» ACTION ITEM: Look through the data below for the line with "## What is the cost to use Neosound?", and transcribe it exactly together with each line after it up to and including the line with "## How to curate". Give nothing else.

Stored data
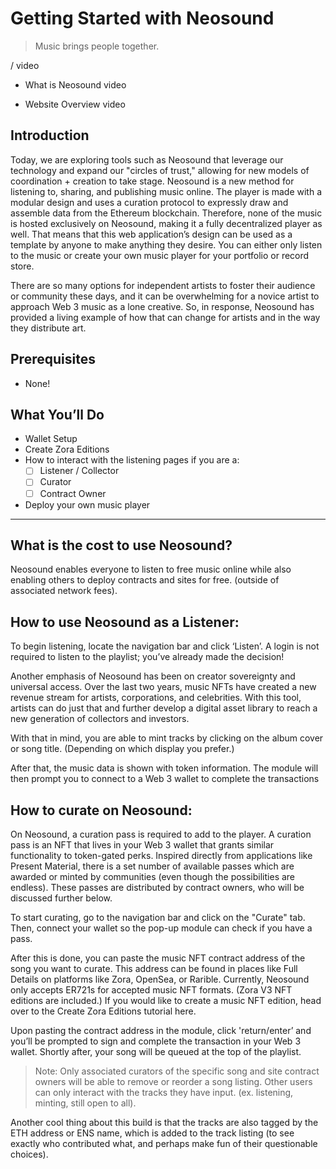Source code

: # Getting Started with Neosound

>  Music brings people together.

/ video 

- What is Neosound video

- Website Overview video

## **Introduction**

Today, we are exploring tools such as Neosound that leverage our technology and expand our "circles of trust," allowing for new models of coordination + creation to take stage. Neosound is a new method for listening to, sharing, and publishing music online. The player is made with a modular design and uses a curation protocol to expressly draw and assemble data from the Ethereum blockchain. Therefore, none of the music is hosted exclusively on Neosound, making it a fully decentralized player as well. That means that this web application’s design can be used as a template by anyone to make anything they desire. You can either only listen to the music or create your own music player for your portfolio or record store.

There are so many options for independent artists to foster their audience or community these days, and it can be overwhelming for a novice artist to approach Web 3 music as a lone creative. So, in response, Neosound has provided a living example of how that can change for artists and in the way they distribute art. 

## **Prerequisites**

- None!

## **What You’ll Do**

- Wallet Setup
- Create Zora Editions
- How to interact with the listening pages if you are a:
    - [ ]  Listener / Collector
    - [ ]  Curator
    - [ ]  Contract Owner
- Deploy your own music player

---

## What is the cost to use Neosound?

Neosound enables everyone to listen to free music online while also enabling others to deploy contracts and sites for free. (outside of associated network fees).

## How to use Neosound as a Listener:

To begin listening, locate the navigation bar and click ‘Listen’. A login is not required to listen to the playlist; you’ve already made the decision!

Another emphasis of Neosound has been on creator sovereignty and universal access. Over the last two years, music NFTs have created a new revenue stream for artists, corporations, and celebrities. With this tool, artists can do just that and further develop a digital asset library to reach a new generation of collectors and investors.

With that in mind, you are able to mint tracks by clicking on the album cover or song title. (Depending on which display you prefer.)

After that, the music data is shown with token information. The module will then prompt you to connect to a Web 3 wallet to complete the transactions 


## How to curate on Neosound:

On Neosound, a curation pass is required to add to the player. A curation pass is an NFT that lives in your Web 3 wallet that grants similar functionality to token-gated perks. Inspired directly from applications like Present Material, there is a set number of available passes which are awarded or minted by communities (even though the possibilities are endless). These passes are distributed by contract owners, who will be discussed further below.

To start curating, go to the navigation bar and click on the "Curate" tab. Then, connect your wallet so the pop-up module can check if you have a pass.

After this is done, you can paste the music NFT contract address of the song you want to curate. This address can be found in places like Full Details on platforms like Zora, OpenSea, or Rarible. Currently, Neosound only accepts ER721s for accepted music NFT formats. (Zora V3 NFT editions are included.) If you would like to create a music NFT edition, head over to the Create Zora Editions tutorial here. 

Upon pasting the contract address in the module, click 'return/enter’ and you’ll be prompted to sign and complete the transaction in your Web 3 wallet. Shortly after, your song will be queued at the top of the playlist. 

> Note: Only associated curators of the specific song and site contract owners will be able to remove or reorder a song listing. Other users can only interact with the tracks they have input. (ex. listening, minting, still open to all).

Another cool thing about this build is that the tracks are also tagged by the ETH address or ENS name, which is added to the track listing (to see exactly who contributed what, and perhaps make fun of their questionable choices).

» ANSWER BOX:
## What is the cost to use Neosound?

Neosound enables everyone to listen to free music online while also enabling others to deploy contracts and sites for free. (outside of associated network fees).

## How to use Neosound as a Listener:

To begin listening, locate the navigation bar and click ‘Listen’. A login is not required to listen to the playlist; you’ve already made the decision!

Another emphasis of Neosound has been on creator sovereignty and universal access. Over the last two years, music NFTs have created a new revenue stream for artists, corporations, and celebrities. With this tool, artists can do just that and further develop a digital asset library to reach a new generation of collectors and investors.

With that in mind, you are able to mint tracks by clicking on the album cover or song title. (Depending on which display you prefer.)

After that, the music data is shown with token information. The module will then prompt you to connect to a Web 3 wallet to complete the transactions 


## How to curate on Neosound:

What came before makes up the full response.